• Exercise description: Among the records below, find each line containing the word "schema" and copy it.
____ Extracted entries
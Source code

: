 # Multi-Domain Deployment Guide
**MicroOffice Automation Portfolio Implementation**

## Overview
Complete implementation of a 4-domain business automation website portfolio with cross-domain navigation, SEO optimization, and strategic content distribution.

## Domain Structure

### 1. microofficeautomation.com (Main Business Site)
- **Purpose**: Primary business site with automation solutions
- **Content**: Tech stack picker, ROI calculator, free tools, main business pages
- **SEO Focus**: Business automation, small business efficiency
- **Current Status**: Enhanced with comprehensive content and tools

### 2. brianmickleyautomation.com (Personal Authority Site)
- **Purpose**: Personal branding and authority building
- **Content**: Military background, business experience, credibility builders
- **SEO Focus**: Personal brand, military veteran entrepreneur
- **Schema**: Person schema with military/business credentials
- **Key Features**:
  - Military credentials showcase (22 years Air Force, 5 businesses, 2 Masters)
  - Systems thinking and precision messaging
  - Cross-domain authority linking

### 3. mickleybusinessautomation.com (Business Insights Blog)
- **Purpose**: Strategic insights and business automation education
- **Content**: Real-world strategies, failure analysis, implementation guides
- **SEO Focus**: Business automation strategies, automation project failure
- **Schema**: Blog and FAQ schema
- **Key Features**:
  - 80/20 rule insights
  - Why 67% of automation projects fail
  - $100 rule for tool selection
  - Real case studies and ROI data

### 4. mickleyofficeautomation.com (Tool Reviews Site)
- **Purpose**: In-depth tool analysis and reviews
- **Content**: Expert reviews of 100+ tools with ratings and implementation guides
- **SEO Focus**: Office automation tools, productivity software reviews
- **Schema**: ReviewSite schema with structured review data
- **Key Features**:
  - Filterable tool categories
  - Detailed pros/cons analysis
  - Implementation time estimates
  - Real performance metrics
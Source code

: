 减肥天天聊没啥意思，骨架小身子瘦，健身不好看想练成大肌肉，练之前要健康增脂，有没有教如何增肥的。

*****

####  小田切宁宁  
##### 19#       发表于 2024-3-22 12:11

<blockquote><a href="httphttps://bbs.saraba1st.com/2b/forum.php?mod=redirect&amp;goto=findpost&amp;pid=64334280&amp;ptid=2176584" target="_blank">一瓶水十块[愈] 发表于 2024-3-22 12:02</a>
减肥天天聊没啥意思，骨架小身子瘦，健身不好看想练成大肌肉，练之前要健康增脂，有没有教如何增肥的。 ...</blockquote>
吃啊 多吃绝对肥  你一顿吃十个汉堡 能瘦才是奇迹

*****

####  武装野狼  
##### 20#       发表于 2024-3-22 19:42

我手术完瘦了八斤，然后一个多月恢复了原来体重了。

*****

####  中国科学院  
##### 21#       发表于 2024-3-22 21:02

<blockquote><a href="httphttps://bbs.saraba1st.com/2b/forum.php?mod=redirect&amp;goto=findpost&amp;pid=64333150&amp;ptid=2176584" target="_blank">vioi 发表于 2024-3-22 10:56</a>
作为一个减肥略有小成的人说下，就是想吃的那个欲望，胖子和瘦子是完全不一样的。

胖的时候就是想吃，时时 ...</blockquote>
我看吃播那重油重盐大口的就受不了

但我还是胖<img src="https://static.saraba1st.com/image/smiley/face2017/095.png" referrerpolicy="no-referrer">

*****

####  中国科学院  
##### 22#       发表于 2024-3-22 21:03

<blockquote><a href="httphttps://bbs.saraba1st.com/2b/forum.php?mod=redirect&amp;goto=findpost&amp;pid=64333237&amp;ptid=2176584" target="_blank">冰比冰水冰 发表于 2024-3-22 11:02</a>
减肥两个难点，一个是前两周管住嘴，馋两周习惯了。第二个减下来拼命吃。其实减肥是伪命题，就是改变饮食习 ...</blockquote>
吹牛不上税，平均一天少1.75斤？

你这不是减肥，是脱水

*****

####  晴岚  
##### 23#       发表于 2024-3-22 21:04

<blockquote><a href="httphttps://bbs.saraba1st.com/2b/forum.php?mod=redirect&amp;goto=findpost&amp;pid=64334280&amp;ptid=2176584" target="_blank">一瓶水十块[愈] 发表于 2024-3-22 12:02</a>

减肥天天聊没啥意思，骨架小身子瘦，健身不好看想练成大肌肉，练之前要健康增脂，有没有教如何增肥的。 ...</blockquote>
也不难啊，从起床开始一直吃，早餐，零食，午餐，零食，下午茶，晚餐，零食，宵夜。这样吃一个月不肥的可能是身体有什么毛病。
________
• Output of the task:
- **Schema**: Person schema with military/business credentials
- **Schema**: Blog and FAQ schema
- **Schema**: ReviewSite schema with structured review data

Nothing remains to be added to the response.